WHAT YOU HAVE TO DO:
The answer should be a single number, the count of lines in this material that contain "Thus".

┌────────

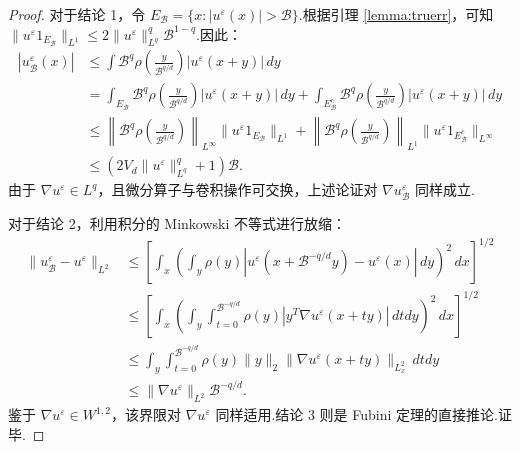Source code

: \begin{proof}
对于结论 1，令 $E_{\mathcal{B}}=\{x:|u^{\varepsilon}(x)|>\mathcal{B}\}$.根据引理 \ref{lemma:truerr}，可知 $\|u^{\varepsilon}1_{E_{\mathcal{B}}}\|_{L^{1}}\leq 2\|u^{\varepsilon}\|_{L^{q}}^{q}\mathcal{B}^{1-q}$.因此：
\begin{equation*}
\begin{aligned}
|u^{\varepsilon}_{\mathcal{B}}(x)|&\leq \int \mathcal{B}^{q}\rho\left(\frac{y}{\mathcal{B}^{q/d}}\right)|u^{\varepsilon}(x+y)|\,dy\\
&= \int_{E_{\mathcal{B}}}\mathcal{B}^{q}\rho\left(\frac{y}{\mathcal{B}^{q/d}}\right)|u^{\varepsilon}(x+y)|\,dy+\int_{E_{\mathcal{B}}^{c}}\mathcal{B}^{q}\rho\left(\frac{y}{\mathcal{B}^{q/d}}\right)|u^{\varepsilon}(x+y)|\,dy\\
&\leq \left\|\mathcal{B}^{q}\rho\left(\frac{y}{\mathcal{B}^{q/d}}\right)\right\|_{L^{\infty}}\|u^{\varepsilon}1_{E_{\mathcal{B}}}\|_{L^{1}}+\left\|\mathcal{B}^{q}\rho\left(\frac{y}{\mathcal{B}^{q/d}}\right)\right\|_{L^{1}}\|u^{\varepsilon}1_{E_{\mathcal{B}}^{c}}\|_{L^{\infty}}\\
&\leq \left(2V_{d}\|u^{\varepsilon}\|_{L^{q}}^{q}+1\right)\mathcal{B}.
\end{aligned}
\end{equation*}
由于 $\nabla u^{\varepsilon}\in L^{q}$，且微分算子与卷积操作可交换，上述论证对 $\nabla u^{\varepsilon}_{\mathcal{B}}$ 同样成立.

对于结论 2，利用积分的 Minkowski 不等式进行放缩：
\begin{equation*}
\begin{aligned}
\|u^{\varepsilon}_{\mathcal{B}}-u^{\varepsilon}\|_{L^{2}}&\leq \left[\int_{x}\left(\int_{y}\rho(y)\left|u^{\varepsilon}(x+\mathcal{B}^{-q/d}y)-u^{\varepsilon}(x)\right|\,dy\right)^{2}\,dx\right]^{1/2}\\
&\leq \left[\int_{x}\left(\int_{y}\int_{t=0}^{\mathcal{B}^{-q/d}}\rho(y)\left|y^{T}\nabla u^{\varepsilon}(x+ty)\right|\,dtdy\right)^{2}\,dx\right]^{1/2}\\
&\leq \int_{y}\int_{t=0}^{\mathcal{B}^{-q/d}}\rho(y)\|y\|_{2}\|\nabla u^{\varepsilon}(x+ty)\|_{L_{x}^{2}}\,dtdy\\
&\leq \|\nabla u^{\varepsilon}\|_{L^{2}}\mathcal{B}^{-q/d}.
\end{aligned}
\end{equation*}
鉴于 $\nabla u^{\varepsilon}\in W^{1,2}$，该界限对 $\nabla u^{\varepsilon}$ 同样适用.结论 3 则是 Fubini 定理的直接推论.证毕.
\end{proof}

└────────
┌────────

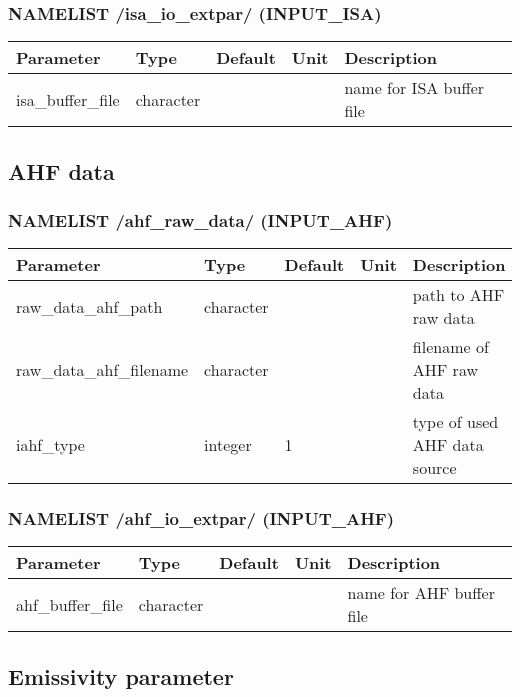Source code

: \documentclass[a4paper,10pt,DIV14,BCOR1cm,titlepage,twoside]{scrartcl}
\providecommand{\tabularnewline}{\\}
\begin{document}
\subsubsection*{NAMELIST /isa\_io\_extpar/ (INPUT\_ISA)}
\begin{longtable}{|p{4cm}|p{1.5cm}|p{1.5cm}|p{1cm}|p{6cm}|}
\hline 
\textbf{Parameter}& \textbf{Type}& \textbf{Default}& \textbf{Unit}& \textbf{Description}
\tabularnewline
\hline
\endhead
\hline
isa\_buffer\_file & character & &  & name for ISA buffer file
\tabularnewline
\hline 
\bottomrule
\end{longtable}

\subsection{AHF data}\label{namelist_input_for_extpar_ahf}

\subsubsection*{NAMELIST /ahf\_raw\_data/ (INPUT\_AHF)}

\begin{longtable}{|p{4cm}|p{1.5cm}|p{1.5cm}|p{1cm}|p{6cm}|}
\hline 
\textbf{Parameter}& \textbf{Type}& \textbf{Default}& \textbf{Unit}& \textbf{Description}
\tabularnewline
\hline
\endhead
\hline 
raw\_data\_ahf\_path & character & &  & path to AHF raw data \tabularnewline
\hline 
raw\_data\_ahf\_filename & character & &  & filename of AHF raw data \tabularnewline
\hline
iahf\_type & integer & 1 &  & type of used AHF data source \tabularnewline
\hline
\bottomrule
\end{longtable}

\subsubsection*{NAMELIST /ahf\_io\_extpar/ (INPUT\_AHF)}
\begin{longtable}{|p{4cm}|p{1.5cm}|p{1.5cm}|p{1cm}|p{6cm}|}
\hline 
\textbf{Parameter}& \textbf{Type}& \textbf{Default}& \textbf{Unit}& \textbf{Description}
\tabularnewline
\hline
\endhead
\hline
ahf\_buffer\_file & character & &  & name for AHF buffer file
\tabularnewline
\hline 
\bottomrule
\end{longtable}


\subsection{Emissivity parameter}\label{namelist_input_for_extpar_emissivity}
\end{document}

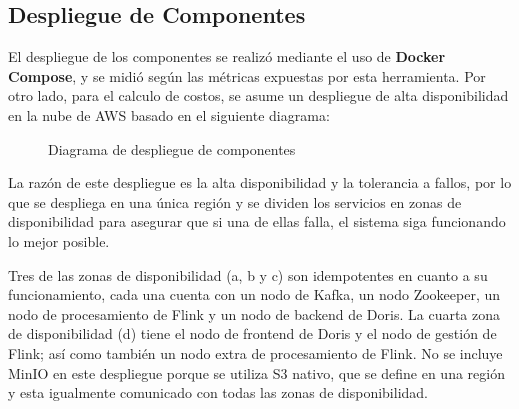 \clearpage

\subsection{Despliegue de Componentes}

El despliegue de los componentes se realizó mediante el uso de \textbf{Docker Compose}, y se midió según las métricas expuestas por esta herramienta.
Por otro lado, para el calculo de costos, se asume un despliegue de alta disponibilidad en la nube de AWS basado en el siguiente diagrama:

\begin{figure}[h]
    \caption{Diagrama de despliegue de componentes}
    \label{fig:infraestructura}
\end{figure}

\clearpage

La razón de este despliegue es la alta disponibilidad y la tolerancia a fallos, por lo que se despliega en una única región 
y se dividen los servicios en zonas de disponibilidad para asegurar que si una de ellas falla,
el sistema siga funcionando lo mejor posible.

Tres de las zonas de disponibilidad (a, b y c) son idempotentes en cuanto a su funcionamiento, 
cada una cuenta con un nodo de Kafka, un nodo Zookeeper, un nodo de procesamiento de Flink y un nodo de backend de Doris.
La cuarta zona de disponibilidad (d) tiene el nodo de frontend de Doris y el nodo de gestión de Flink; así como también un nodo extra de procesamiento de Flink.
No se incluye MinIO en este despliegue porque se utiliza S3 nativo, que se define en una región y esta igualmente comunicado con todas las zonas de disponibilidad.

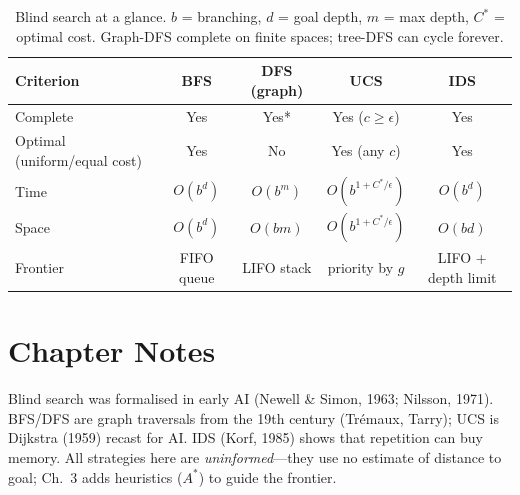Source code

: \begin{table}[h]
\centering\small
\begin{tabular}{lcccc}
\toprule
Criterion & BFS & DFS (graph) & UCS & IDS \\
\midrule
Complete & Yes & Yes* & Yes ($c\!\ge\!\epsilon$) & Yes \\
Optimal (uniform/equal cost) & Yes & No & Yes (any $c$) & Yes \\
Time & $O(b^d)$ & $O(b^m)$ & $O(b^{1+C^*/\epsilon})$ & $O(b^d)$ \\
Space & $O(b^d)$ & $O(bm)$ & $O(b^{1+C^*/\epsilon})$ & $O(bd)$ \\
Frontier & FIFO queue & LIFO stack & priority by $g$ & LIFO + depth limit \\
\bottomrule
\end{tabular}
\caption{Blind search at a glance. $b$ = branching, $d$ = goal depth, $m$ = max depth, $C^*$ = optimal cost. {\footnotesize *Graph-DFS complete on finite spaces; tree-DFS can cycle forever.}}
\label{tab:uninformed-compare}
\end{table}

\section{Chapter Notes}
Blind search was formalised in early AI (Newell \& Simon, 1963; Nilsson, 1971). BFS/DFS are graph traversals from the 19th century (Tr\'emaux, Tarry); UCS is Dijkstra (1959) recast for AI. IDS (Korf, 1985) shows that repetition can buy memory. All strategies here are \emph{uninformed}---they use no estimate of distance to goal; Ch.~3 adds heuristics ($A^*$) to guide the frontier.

└────────
┌────────

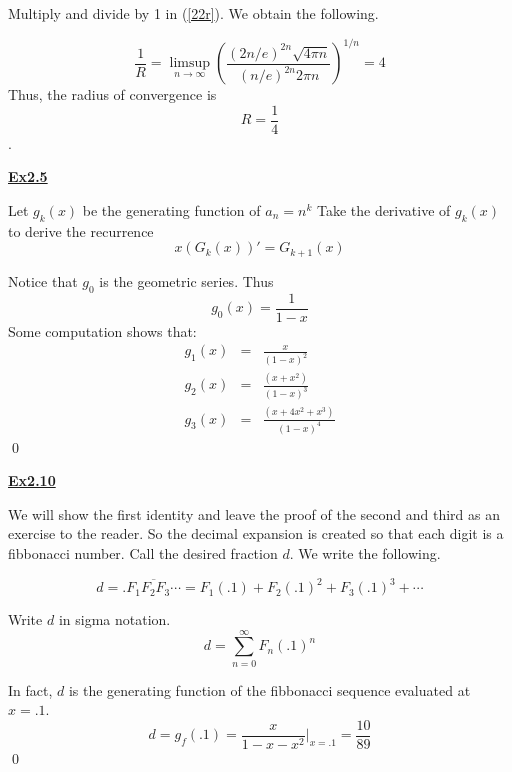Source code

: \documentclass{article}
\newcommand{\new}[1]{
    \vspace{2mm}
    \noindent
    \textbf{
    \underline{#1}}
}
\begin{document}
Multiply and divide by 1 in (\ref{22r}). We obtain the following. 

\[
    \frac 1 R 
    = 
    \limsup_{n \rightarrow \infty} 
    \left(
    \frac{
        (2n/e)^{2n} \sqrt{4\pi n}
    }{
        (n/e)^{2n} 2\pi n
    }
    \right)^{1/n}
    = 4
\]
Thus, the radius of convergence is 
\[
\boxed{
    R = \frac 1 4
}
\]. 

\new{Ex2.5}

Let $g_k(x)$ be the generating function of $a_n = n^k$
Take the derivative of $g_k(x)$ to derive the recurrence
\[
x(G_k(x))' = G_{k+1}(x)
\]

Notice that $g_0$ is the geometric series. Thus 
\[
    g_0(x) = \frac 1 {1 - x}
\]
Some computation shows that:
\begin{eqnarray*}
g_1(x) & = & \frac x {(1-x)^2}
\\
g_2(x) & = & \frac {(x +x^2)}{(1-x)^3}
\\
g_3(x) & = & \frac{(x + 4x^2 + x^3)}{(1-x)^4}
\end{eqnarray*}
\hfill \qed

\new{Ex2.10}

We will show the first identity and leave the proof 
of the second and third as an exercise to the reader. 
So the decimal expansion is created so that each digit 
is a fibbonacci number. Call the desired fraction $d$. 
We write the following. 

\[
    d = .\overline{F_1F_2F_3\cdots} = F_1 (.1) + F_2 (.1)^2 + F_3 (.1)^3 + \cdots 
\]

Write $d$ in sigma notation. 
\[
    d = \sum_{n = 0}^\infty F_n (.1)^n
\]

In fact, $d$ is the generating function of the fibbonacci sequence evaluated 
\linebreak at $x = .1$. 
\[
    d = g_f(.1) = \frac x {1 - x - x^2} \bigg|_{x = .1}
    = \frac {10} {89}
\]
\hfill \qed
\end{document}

└────────

EXERCISE OUTPUT:
2